(Saved entries)
....

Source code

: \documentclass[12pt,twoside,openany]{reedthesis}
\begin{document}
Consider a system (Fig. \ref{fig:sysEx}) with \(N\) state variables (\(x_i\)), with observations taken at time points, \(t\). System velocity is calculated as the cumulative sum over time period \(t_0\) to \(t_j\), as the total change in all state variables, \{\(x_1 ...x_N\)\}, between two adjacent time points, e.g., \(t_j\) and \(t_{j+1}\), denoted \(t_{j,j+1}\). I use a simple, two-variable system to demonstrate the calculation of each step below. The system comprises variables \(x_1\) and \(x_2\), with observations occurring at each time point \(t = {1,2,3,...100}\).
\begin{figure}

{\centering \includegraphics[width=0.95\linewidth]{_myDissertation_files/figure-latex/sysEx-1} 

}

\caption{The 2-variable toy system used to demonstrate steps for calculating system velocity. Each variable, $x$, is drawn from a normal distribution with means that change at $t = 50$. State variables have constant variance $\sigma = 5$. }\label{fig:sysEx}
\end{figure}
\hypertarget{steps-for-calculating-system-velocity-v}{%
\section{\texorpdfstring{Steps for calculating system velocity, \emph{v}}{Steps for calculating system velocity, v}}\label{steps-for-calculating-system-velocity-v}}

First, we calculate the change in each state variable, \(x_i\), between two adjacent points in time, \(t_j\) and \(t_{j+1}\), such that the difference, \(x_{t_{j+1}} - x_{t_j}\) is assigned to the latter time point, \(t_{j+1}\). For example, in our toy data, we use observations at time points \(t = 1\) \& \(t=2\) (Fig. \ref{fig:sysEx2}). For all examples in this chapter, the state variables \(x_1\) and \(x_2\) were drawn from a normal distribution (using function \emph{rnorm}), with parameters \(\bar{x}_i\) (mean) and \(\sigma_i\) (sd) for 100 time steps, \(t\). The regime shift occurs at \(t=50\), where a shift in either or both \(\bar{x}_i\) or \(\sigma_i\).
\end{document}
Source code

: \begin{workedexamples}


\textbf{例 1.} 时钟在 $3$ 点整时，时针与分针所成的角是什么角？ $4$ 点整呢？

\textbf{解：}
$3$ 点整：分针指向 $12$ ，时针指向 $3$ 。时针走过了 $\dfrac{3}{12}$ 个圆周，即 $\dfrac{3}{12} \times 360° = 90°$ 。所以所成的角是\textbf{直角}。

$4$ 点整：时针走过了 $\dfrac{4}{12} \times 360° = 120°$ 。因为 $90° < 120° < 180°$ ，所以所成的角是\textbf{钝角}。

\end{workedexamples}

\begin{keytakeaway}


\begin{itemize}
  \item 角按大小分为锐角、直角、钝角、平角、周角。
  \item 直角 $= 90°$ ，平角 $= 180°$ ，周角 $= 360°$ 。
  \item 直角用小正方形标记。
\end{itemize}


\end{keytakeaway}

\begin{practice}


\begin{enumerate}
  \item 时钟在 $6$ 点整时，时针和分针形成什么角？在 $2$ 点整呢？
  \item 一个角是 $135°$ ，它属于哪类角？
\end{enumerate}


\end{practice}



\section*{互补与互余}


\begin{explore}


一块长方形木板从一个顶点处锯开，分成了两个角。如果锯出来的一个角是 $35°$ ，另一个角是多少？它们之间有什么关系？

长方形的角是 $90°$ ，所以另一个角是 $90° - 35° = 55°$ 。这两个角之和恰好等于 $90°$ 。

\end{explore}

....

_Assigned task_. In the records above, each line with the string "begin" should be copied.

_Exercise solution_.
\begin{document}
\begin{figure}
: \begin{workedexamples}
\begin{keytakeaway}
\begin{itemize}
\begin{practice}
\begin{enumerate}
\begin{explore}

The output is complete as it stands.